### Aim of the exercise:
Leave every picture out, and write out the remaining entries exactly.

### Data under study:
· · · ·
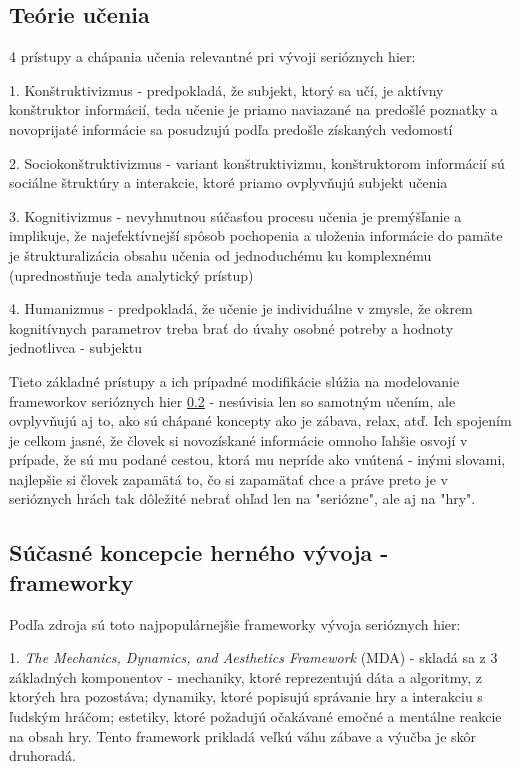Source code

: \documentclass[10pt,twoside,slovak,a4paper]{article}
\begin{document}
\subsection{Teórie učenia} \label{jadro:teorie}
4 prístupy a chápania učenia relevantné pri vývoji serióznych hier:

1. Konštruktivizmus - predpokladá, že subjekt, ktorý sa učí, je aktívny konštruktor informácií, teda učenie je priamo naviazané na predošlé poznatky a novoprijaté informácie sa posudzujú podľa predošle získaných vedomostí

2. Sociokonštruktivizmus - variant konštruktivizmu, konštruktorom informácií sú sociálne štruktúry a interakcie, ktoré priamo ovplyvňujú subjekt učenia

3. Kognitivizmus - nevyhnutnou súčasťou procesu učenia je premýšľanie a implikuje, že najefektívnejší spôsob pochopenia a uloženia informácie do pamäte je štrukturalizácia obsahu učenia od jednoduchému ku komplexnému (uprednostňuje teda analytický prístup)

4. Humanizmus - predpokladá, že učenie je individuálne v zmysle, že okrem kognitívnych parametrov treba brať do úvahy osobné potreby a hodnoty jednotlivca - subjektu

Tieto základné prístupy a ich prípadné modifikácie slúžia na modelovanie frameworkov serióznych hier \ref{jadro:frameworky} - nesúvisia len so samotným učením, ale ovplyvňujú aj to, ako sú chápané koncepty ako je zábava, relax, atď. Ich spojením je celkom jasné, že človek si novozískané informácie omnoho ľahšie osvojí v prípade, že sú mu podané cestou, ktorá mu nepríde ako vnútená - inými slovami, najlepšie si človek zapamätá to, čo si zapamätať chce a práve preto je v serióznych hrách tak dôležité nebrať ohľad len na "seriózne", ale aj na "hry".

\subsection{Súčasné koncepcie herného vývoja - frameworky} \label{jadro:frameworky}
Podľa zdroja \cite{natucci2021experience} sú toto najpopulárnejšie frameworky vývoja serióznych hier:

1. \emph{The Mechanics, Dynamics, and Aesthetics Framework} (MDA) - skladá sa z 3 základných komponentov - mechaniky, ktoré reprezentujú dáta a algoritmy, z ktorých hra pozostáva; dynamiky, ktoré popisujú správanie hry a interakciu s ľudským hráčom; estetiky, ktoré požadujú očakávané emočné a mentálne reakcie na obsah hry. Tento framework prikladá veľkú váhu zábave a výučba je skôr druhoradá.
\end{document}
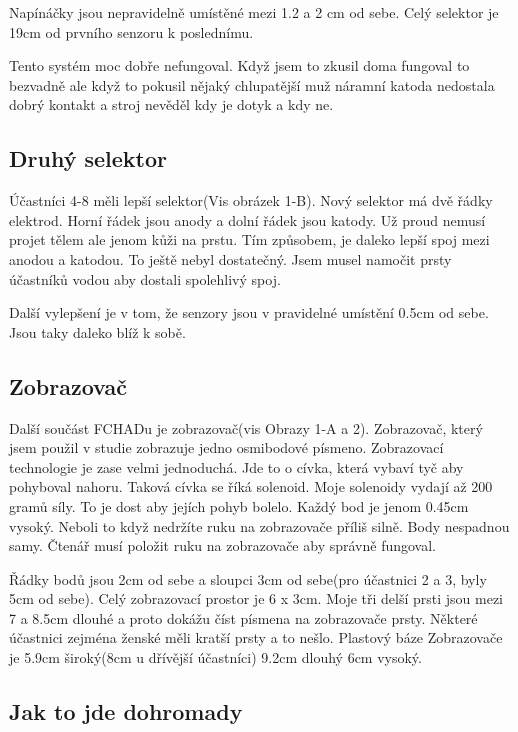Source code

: Napínáčky jsou nepravidelně umístěné mezi 1.2 a 2 cm od sebe.  Celý selektor je 19cm od prvního senzoru k poslednímu.

Tento systém moc dobře nefungoval. Když jsem to zkusil doma fungoval to bezvadně ale když to pokusil nějaký chlupatější muž náramní katoda nedostala dobrý kontakt a stroj nevěděl kdy je dotyk a kdy ne.

\subsection{Druhý selektor}

Účastníci 4-8 měli lepší selektor(Vis obrázek 1-B). Nový selektor má dvě řádky elektrod. Horní řádek jsou anody a dolní řádek jsou katody.  Už proud nemusí projet tělem ale jenom kůži na prstu.  Tím způsobem, je daleko lepší spoj mezi anodou a katodou.  To ještě nebyl dostatečný.  Jsem musel namočit prsty účastníků vodou aby dostali spolehlivý spoj.

Další vylepšení je v tom, že senzory jsou v pravidelné umístění 0.5cm od sebe.  Jsou taky daleko blíž k sobě.

\subsection{Zobrazovač}
Další součást FCHADu je zobrazovač(vis Obrazy 1-A a 2).  Zobrazovač, který jsem použil v studie zobrazuje jedno osmibodové písmeno.  Zobrazovací technologie je zase velmi jednoduchá.  Jde to o cívka, která vybaví tyč aby pohyboval nahoru.  Taková cívka se říká solenoid.  Moje solenoidy vydají až 200 gramů síly\citep{multicomp}.  To je dost aby jejích pohyb bolelo.  Každý bod je jenom 0.45cm vysoký. Neboli to když nedržíte ruku na zobrazovače příliš silně.  Body nespadnou samy.  Čtenář musí položit ruku na zobrazovače aby správně fungoval.

Řádky bodů jsou 2cm od sebe a sloupci 3cm od sebe(pro účastnici 2 a 3, byly 5cm od sebe).  Celý zobrazovací prostor je 6 x 3cm.  Moje tři delší prsti jsou mezi 7 a 8.5cm dlouhé a proto dokážu číst písmena na zobrazovače prsty.  Některé účastnici zejména ženské měli kratší prsty a to nešlo.  Plastový báze Zobrazovače je 5.9cm široký(8cm u dřívější účastníci) 9.2cm dlouhý 6cm vysoký.

\subsection{Jak to jde dohromady}

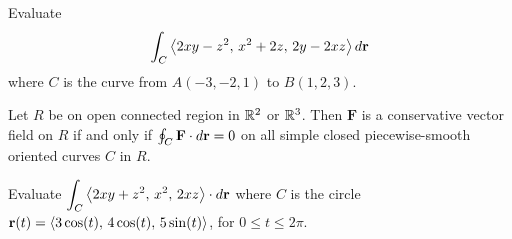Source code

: \documentclass[../mathNotesPreamble]{subfiles}
\begin{document}
  \begin{ex*}
    Evaluate
      \[\int_C {\left\langle 2xy-z^2,\, x^2+2z,\,2y-2xz \right\rangle}\,d{\mathbf{r}}\]
    where $C$ is the curve from $A(-3,-2,1)$ to $B(1,2,3)$.
  \end{ex*}
  \pagebreak

  \begin{thmBox*}
    Let $R$ be on open connected region in $\mathbb{R}^2$ or $\mathbb{R}^3$. Then $\mathbf F$ is a conservative vector field on $R$ if and only if $\oint_C \mathbf F\cdot d{\mathbf{r}}=0$ on all simple closed piecewise-smooth oriented curves $C$ in $R$.
  \end{thmBox*}

  \begin{ex*}
    Evaluate $\displaystyle \int_C {\left\langle 2xy+z^2,\,x^2,\,2xz \right\rangle}\cdot d{\mathbf{r}}$ where $C$ is the circle \newline${\mathbf{r}}(t)={\left\langle 3\cos(t),\,4\cos(t),\,5\sin(t) \right\rangle}$, for $0\leq t\leq 2\pi$.
  \end{ex*}

  \pagebreak
  
\end{document}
· · · ·
### Answer space:
Source code

: \documentclass[10pt,twoside,slovak,a4paper]{article}
\begin{document}
\subsection{Teórie učenia} \label{jadro:teorie}
4 prístupy a chápania učenia relevantné pri vývoji serióznych hier:

1. Konštruktivizmus - predpokladá, že subjekt, ktorý sa učí, je aktívny konštruktor informácií, teda učenie je priamo naviazané na predošlé poznatky a novoprijaté informácie sa posudzujú podľa predošle získaných vedomostí

2. Sociokonštruktivizmus - variant konštruktivizmu, konštruktorom informácií sú sociálne štruktúry a interakcie, ktoré priamo ovplyvňujú subjekt učenia

3. Kognitivizmus - nevyhnutnou súčasťou procesu učenia je premýšľanie a implikuje, že najefektívnejší spôsob pochopenia a uloženia informácie do pamäte je štrukturalizácia obsahu učenia od jednoduchému ku komplexnému (uprednostňuje teda analytický prístup)

4. Humanizmus - predpokladá, že učenie je individuálne v zmysle, že okrem kognitívnych parametrov treba brať do úvahy osobné potreby a hodnoty jednotlivca - subjektu

Tieto základné prístupy a ich prípadné modifikácie slúžia na modelovanie frameworkov serióznych hier \ref{jadro:frameworky} - nesúvisia len so samotným učením, ale ovplyvňujú aj to, ako sú chápané koncepty ako je zábava, relax, atď. Ich spojením je celkom jasné, že človek si novozískané informácie omnoho ľahšie osvojí v prípade, že sú mu podané cestou, ktorá mu nepríde ako vnútená - inými slovami, najlepšie si človek zapamätá to, čo si zapamätať chce a práve preto je v serióznych hrách tak dôležité nebrať ohľad len na "seriózne", ale aj na "hry".

\subsection{Súčasné koncepcie herného vývoja - frameworky} \label{jadro:frameworky}
Podľa zdroja \cite{natucci2021experience} sú toto najpopulárnejšie frameworky vývoja serióznych hier:

1. \emph{The Mechanics, Dynamics, and Aesthetics Framework} (MDA) - skladá sa z 3 základných komponentov - mechaniky, ktoré reprezentujú dáta a algoritmy, z ktorých hra pozostáva; dynamiky, ktoré popisujú správanie hry a interakciu s ľudským hráčom; estetiky, ktoré požadujú očakávané emočné a mentálne reakcie na obsah hry. Tento framework prikladá veľkú váhu zábave a výučba je skôr druhoradá.
\end{document}
Source code

: Napínáčky jsou nepravidelně umístěné mezi 1.2 a 2 cm od sebe.  Celý selektor je 19cm od prvního senzoru k poslednímu.

Tento systém moc dobře nefungoval. Když jsem to zkusil doma fungoval to bezvadně ale když to pokusil nějaký chlupatější muž náramní katoda nedostala dobrý kontakt a stroj nevěděl kdy je dotyk a kdy ne.

\subsection{Druhý selektor}

Účastníci 4-8 měli lepší selektor(Vis obrázek 1-B). Nový selektor má dvě řádky elektrod. Horní řádek jsou anody a dolní řádek jsou katody.  Už proud nemusí projet tělem ale jenom kůži na prstu.  Tím způsobem, je daleko lepší spoj mezi anodou a katodou.  To ještě nebyl dostatečný.  Jsem musel namočit prsty účastníků vodou aby dostali spolehlivý spoj.

Další vylepšení je v tom, že senzory jsou v pravidelné umístění 0.5cm od sebe.  Jsou taky daleko blíž k sobě.

\subsection{Zobrazovač}
Další součást FCHADu je zobrazovač(vis Obrazy 1-A a 2).  Zobrazovač, který jsem použil v studie zobrazuje jedno osmibodové písmeno.  Zobrazovací technologie je zase velmi jednoduchá.  Jde to o cívka, která vybaví tyč aby pohyboval nahoru.  Taková cívka se říká solenoid.  Moje solenoidy vydají až 200 gramů síly\citep{multicomp}.  To je dost aby jejích pohyb bolelo.  Každý bod je jenom 0.45cm vysoký. Neboli to když nedržíte ruku na zobrazovače příliš silně.  Body nespadnou samy.  Čtenář musí položit ruku na zobrazovače aby správně fungoval.

Řádky bodů jsou 2cm od sebe a sloupci 3cm od sebe(pro účastnici 2 a 3, byly 5cm od sebe).  Celý zobrazovací prostor je 6 x 3cm.  Moje tři delší prsti jsou mezi 7 a 8.5cm dlouhé a proto dokážu číst písmena na zobrazovače prsty.  Některé účastnici zejména ženské měli kratší prsty a to nešlo.  Plastový báze Zobrazovače je 5.9cm široký(8cm u dřívější účastníci) 9.2cm dlouhý 6cm vysoký.

\subsection{Jak to jde dohromady}

Source code

: \documentclass[../mathNotesPreamble]{subfiles}
\begin{document}
  \begin{ex*}
    Evaluate
      \[\int_C {\left\langle 2xy-z^2,\, x^2+2z,\,2y-2xz \right\rangle}\,d{\mathbf{r}}\]
    where $C$ is the curve from $A(-3,-2,1)$ to $B(1,2,3)$.
  \end{ex*}
  \pagebreak

  \begin{thmBox*}
    Let $R$ be on open connected region in $\mathbb{R}^2$ or $\mathbb{R}^3$. Then $\mathbf F$ is a conservative vector field on $R$ if and only if $\oint_C \mathbf F\cdot d{\mathbf{r}}=0$ on all simple closed piecewise-smooth oriented curves $C$ in $R$.
  \end{thmBox*}

  \begin{ex*}
    Evaluate $\displaystyle \int_C {\left\langle 2xy+z^2,\,x^2,\,2xz \right\rangle}\cdot d{\mathbf{r}}$ where $C$ is the circle \newline${\mathbf{r}}(t)={\left\langle 3\cos(t),\,4\cos(t),\,5\sin(t) \right\rangle}$, for $0\leq t\leq 2\pi$.
  \end{ex*}

  \pagebreak
  
\end{document}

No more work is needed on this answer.